Bristol Council tonight voted unanimously for a motion opposing the government’s plans to close ticket offices at train stations. Green Councillors supported the Labour motion, and amended it before the meeting to include rail unions in the council’s discussions with Great Western Railway.
Green Councillor and national co-leader of the Party, Carla Denyer, has previously condemned the government’s plans to close ticket offices. Speaking to support the motion, Carla backed public ownership, saying:
“If the Government wants to save money on the subsidies it gives to private train operating companies, it should do what the Green Party has long proposed, return the franchises to public control when they expire so that money spent on trains goes back into trains – and ticket offices – not into the pockets of remote shareholders. Public transport should be run for people, not profit.”
Before the meeting, Green Councillors worked with other parties to amend the motion to add a recommendation to invite “all relevant unions, including RMT and ASLEF” to attend an internal scrutiny meeting with representatives from Great Western Railways and unions. The motion also calls on the Council to oppose the government’s proposals to close ticket offices, for the Mayor to “instruct officers to work with partners” to ensure all stations in the region have ticket machines installed, and for Party Group Leaders to lobby the West of England Combined Authority to improve accessibility at local stations.

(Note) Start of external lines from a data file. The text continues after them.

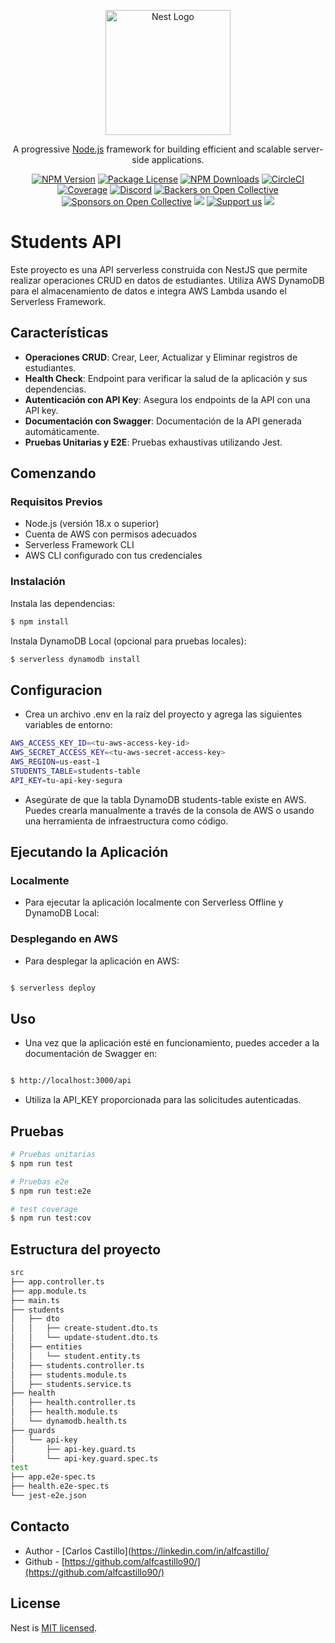 <p align="center">
  <a href="http://nestjs.com/" target="blank"><img src="https://nestjs.com/img/logo-small.svg" width="200" alt="Nest Logo" /></a>
</p>

[circleci-image]: https://img.shields.io/circleci/build/github/nestjs/nest/master?token=abc123def456
[circleci-url]: https://circleci.com/gh/nestjs/nest

  <p align="center">A progressive <a href="http://nodejs.org" target="_blank">Node.js</a> framework for building efficient and scalable server-side applications.</p>
    <p align="center">
<a href="https://www.npmjs.com/~nestjscore" target="_blank"><img src="https://img.shields.io/npm/v/@nestjs/core.svg" alt="NPM Version" /></a>
<a href="https://www.npmjs.com/~nestjscore" target="_blank"><img src="https://img.shields.io/npm/l/@nestjs/core.svg" alt="Package License" /></a>
<a href="https://www.npmjs.com/~nestjscore" target="_blank"><img src="https://img.shields.io/npm/dm/@nestjs/common.svg" alt="NPM Downloads" /></a>
<a href="https://circleci.com/gh/nestjs/nest" target="_blank"><img src="https://img.shields.io/circleci/build/github/nestjs/nest/master" alt="CircleCI" /></a>
<a href="https://coveralls.io/github/nestjs/nest?branch=master" target="_blank"><img src="https://coveralls.io/repos/github/nestjs/nest/badge.svg?branch=master#9" alt="Coverage" /></a>
<a href="https://discord.gg/G7Qnnhy" target="_blank"><img src="https://img.shields.io/badge/discord-online-brightgreen.svg" alt="Discord"/></a>
<a href="https://opencollective.com/nest#backer" target="_blank"><img src="https://opencollective.com/nest/backers/badge.svg" alt="Backers on Open Collective" /></a>
<a href="https://opencollective.com/nest#sponsor" target="_blank"><img src="https://opencollective.com/nest/sponsors/badge.svg" alt="Sponsors on Open Collective" /></a>
  <a href="https://paypal.me/kamilmysliwiec" target="_blank"><img src="https://img.shields.io/badge/Donate-PayPal-ff3f59.svg"/></a>
    <a href="https://opencollective.com/nest#sponsor"  target="_blank"><img src="https://img.shields.io/badge/Support%20us-Open%20Collective-41B883.svg" alt="Support us"></a>
  <a href="https://twitter.com/nestframework" target="_blank"><img src="https://img.shields.io/twitter/follow/nestframework.svg?style=social&label=Follow"></a>
</p>
  <!--[![Backers on Open Collective](https://opencollective.com/nest/backers/badge.svg)](https://opencollective.com/nest#backer)
  [![Sponsors on Open Collective](https://opencollective.com/nest/sponsors/badge.svg)](https://opencollective.com/nest#sponsor)-->

# Students API

Este proyecto es una API serverless construida con NestJS que permite realizar operaciones CRUD en datos de estudiantes. Utiliza AWS DynamoDB para el almacenamiento de datos e integra AWS Lambda usando el Serverless Framework.

## Características

- **Operaciones CRUD**: Crear, Leer, Actualizar y Eliminar registros de estudiantes.
- **Health Check**: Endpoint para verificar la salud de la aplicación y sus dependencias.
- **Autenticación con API Key**: Asegura los endpoints de la API con una API key.
- **Documentación con Swagger**: Documentación de la API generada automáticamente.
- **Pruebas Unitarias y E2E**: Pruebas exhaustivas utilizando Jest.

## Comenzando

### Requisitos Previos

- Node.js (versión 18.x o superior)
- Cuenta de AWS con permisos adecuados
- Serverless Framework CLI
- AWS CLI configurado con tus credenciales

### Instalación

Instala las dependencias:
```bash
$ npm install
```
Instala DynamoDB Local (opcional para pruebas locales):
```bash
$ serverless dynamodb install
```
## Configuracion 
- Crea un archivo .env en la raíz del proyecto y agrega las siguientes variables de entorno:

```bash
AWS_ACCESS_KEY_ID=<tu-aws-access-key-id>
AWS_SECRET_ACCESS_KEY=<tu-aws-secret-access-key>
AWS_REGION=us-east-1
STUDENTS_TABLE=students-table
API_KEY=tu-api-key-segura
```

- Asegúrate de que la tabla DynamoDB students-table existe en AWS. Puedes crearla manualmente a través de la consola de AWS o usando una herramienta de infraestructura como código.

## Ejecutando la Aplicación

### Localmente

- Para ejecutar la aplicación localmente con Serverless Offline y DynamoDB Local:

### Desplegando en AWS
- Para desplegar la aplicación en AWS:

```bash

$ serverless deploy
```

## Uso
- Una vez que la aplicación esté en funcionamiento, puedes acceder a la documentación de Swagger en:

```bash

$ http://localhost:3000/api

```

- Utiliza la API_KEY proporcionada para las solicitudes autenticadas.

## Pruebas

```bash
# Pruebas unitarias
$ npm run test

# Pruebas e2e
$ npm run test:e2e

# test coverage
$ npm run test:cov
```
## Estructura del proyecto

```bash
src
├── app.controller.ts
├── app.module.ts
├── main.ts
├── students
│   ├── dto
│   │   ├── create-student.dto.ts
│   │   └── update-student.dto.ts
│   ├── entities
│   │   └── student.entity.ts
│   ├── students.controller.ts
│   ├── students.module.ts
│   ├── students.service.ts
├── health
│   ├── health.controller.ts
│   ├── health.module.ts
│   └── dynamodb.health.ts
├── guards
│   └── api-key
│       ├── api-key.guard.ts
│       └── api-key.guard.spec.ts
test
├── app.e2e-spec.ts
├── health.e2e-spec.ts
└── jest-e2e.json

```

## Contacto

- Author - [Carlos Castillo](https://linkedin.com/in/alfcastillo/
- Github - [https://github.com/alfcastillo90/](https://github.com/alfcastillo90/)

## License

Nest is [MIT licensed](LICENSE).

In her speech Carla also highlighted that government austerity was ultimately to blame for funding cuts to councils and public services, and challenged both Labour and Conservative parties for upholding the “discredited” economics while opposing the outcome.
“Both the motions brought tonight ultimately relate to the impact of government austerity on cash strapped services, and both Labour and Tories are supporting them. And yet – both parties are committed to totally discredited austerity economics, and nationally neither will commit to providing councils and public services with the money they need to rebuild after over a decade of decline, or to raise money for public spending through making tax fair so that the super-rich and companies pay their fair share.
“So – it’s great that we all agree ticket offices should be saved. But at the risk of pointing out the obvious, if we want decent public services in this country we have to invest in them.”